Cuando hablamos de liderazgo en el fútbol, es imposible no pensar en Cuti Romero. Desde su llegada al Atlético de Madrid, este central argentino ha dejado claro que no necesita un brazalete para hacerse escuchar. En su primera aparición como titular, se hizo notar en Anfield, donde ganó todos sus duelos y demostró ser el pilar que la defensa necesitaba. Su carácter firme y su capacidad para guiar a sus compañeros son más que evidentes.
A pesar de que los dos goles encajados durante ese partido pudieran empañar su actuación, Cuti mostró lo que es un verdadero defensor ‘top’ mundial.
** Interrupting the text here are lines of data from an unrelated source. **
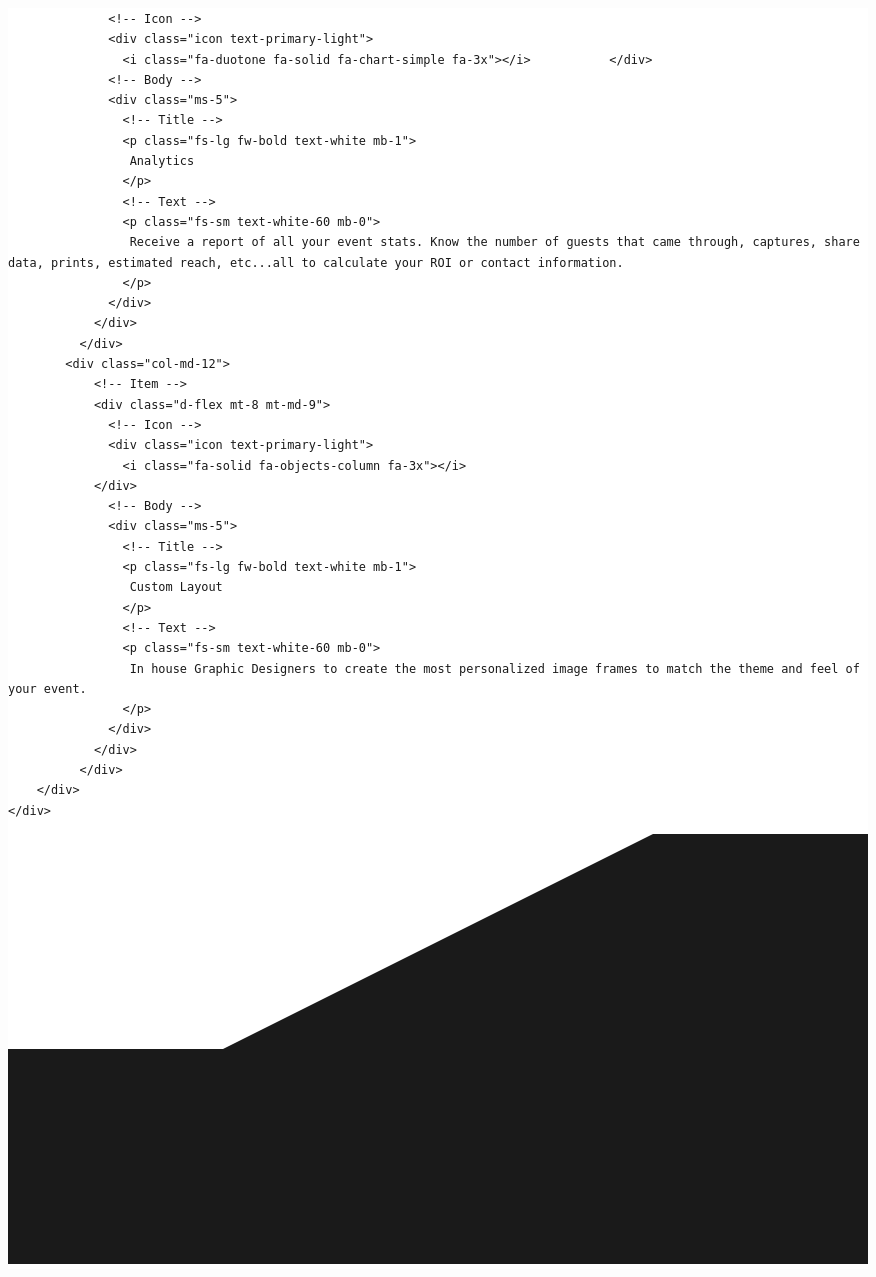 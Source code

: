 				  <!-- Icon -->
				  <div class="icon text-primary-light">
					<i class="fa-duotone fa-solid fa-chart-simple fa-3x"></i>           </div>
				  <!-- Body -->
				  <div class="ms-5">
					<!-- Title -->
					<p class="fs-lg fw-bold text-white mb-1">
					 Analytics
					</p>
					<!-- Text -->
					<p class="fs-sm text-white-60 mb-0">
					 Receive a report of all your event stats. Know the number of guests that came through, captures, share data, prints, estimated reach, etc...all to calculate your ROI or contact information.
					</p>
				  </div>
				</div>
			  </div>
			<div class="col-md-12">
				<!-- Item -->
				<div class="d-flex mt-8 mt-md-9">
				  <!-- Icon -->
				  <div class="icon text-primary-light">
					<i class="fa-solid fa-objects-column fa-3x"></i>
				</div>
				  <!-- Body -->
				  <div class="ms-5">
					<!-- Title -->
					<p class="fs-lg fw-bold text-white mb-1">
					 Custom Layout
					</p>
					<!-- Text -->
					<p class="fs-sm text-white-60 mb-0">
					 In house Graphic Designers to create the most personalized image frames to match the theme and feel of your event.
					</p>
				  </div>
				</div>
			  </div>
		</div>
	</div>
  </div>
</section>

<div class="position-relative">
	<div class="shape shape-fluid-x shape-top text-white">
		<div class="shape-img pb-5">
			<svg viewBox="0 0 100 50" preserveAspectRatio="none">
				<path d="M0 25h25L75 0h25v50H0z" fill="currentColor" />
			</svg>
		</div>
	</div>
</div>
Con un 100% de duelos ganados y trece intervenciones defensivas notables, está claro que viene a aportar solidez a una zaga que anhela recuperar esa fiabilidad característica del pasado, como la de Godín o Miranda.
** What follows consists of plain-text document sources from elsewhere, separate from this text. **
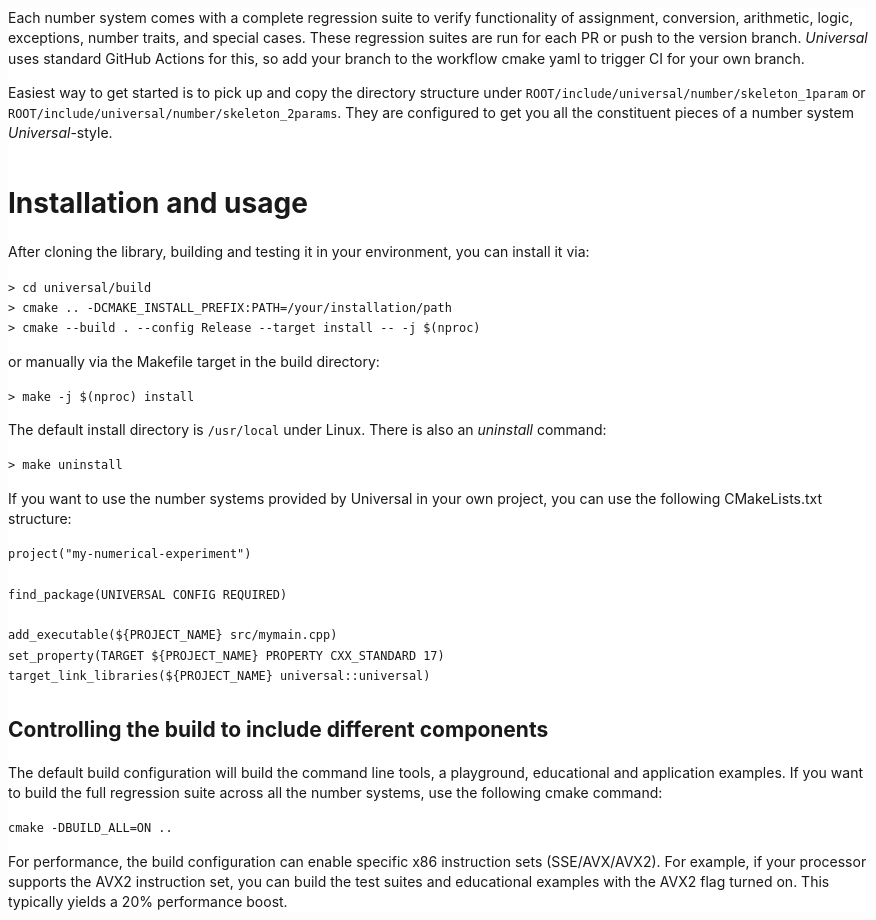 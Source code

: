 Each number system comes with a complete regression suite to verify functionality of assignment, conversion, arithmetic, logic, exceptions, number traits, and special cases. These regression suites are run for each PR or push to the version branch. *Universal* uses standard GitHub Actions for this, so add your branch to the workflow cmake yaml to trigger CI for your own branch.

Easiest way to get started is to pick up and copy the directory structure under `ROOT/include/universal/number/skeleton_1param` or `ROOT/include/universal/number/skeleton_2params`. They are configured to get you all the constituent pieces of a number system *Universal*-style.

# Installation and usage

After cloning the library, building and testing it in your environment, you can install it via:

```text
> cd universal/build
> cmake .. -DCMAKE_INSTALL_PREFIX:PATH=/your/installation/path
> cmake --build . --config Release --target install -- -j $(nproc)
```

or manually via the Makefile target in the build directory:

```text
> make -j $(nproc) install
```

The default install directory is `/usr/local` under Linux.  There is also an _uninstall_ command:

```text
> make uninstall
```

If you want to use the number systems provided by Universal in your own project, 
you can use the following CMakeLists.txt structure:

```code
project("my-numerical-experiment")

find_package(UNIVERSAL CONFIG REQUIRED)

add_executable(${PROJECT_NAME} src/mymain.cpp)
set_property(TARGET ${PROJECT_NAME} PROPERTY CXX_STANDARD 17)
target_link_libraries(${PROJECT_NAME} universal::universal)
```

## Controlling the build to include different components

The default build configuration will build the command line tools, a playground, educational and 
application examples. If you want to build the full regression suite across all the number systems, 
use the following cmake command:

```text
cmake -DBUILD_ALL=ON ..
```

For performance, the build configuration can enable specific x86 instruction sets (SSE/AVX/AVX2). 
For example, if your processor supports the AVX2 instruction set, you can build the test suites 
and educational examples with the AVX2 flag turned on. This typically yields a 20% performance boost.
Un líder innato desde el primer día
No solo es su juego en el campo lo que resalta; también tiene una presencia imponente fuera de él. A pesar de ser nuevo en el equipo, se siente como uno más desde el primer momento. Sus compañeros ya le miran como un referente y eso se refleja en cómo motiva al equipo antes de saltar al campo. Julián Álvarez, su compatriota y amigo cercano, ha encontrado en él un apoyo incondicional mientras trabaja por regresar a su mejor versión.
Cuti no duda en estar a su lado, buscando siempre crear las mejores condiciones para ayudarle. No es solo un jugador; es un verdadero líder con una personalidad fuerte y decidida. Su llegada marca un nuevo capítulo para el Atlético y nos recuerda cómo hace tiempo no veíamos a alguien con tanto carisma e influencia dentro del vestuario rojiblanco.